## [Work request]
The answer is every line in the data below that contains the word "than".

## [Information]
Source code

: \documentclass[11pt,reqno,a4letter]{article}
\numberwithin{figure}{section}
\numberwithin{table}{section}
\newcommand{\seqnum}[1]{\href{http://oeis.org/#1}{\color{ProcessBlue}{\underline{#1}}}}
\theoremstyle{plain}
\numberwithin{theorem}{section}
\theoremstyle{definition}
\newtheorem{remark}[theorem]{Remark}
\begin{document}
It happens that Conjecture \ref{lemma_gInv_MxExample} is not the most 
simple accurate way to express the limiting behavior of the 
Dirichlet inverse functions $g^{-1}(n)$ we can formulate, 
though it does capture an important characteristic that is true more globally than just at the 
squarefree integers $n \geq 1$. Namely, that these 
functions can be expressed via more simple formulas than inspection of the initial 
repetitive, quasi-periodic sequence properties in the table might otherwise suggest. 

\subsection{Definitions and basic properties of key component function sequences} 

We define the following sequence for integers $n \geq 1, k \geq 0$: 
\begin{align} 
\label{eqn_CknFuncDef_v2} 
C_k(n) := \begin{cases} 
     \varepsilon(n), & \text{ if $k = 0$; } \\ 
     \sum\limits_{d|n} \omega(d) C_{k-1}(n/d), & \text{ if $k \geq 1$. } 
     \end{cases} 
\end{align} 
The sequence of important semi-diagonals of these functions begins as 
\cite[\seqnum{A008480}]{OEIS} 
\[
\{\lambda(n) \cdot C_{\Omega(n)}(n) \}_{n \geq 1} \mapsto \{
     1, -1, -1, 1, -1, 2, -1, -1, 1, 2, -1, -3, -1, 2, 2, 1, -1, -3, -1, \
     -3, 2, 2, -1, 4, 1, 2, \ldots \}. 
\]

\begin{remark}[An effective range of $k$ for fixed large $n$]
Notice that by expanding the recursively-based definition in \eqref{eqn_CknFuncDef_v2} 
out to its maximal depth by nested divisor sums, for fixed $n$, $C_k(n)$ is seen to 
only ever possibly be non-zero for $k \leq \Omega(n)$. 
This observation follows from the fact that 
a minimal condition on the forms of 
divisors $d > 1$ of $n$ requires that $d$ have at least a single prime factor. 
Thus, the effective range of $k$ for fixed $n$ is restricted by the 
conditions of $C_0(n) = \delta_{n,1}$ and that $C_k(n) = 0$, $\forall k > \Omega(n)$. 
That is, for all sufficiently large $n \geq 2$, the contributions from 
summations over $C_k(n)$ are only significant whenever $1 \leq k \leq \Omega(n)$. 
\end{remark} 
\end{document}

## [Result of this exercise]
though it does capture an important characteristic that is true more globally than just at the 
functions can be expressed via more simple formulas than inspection of the initial 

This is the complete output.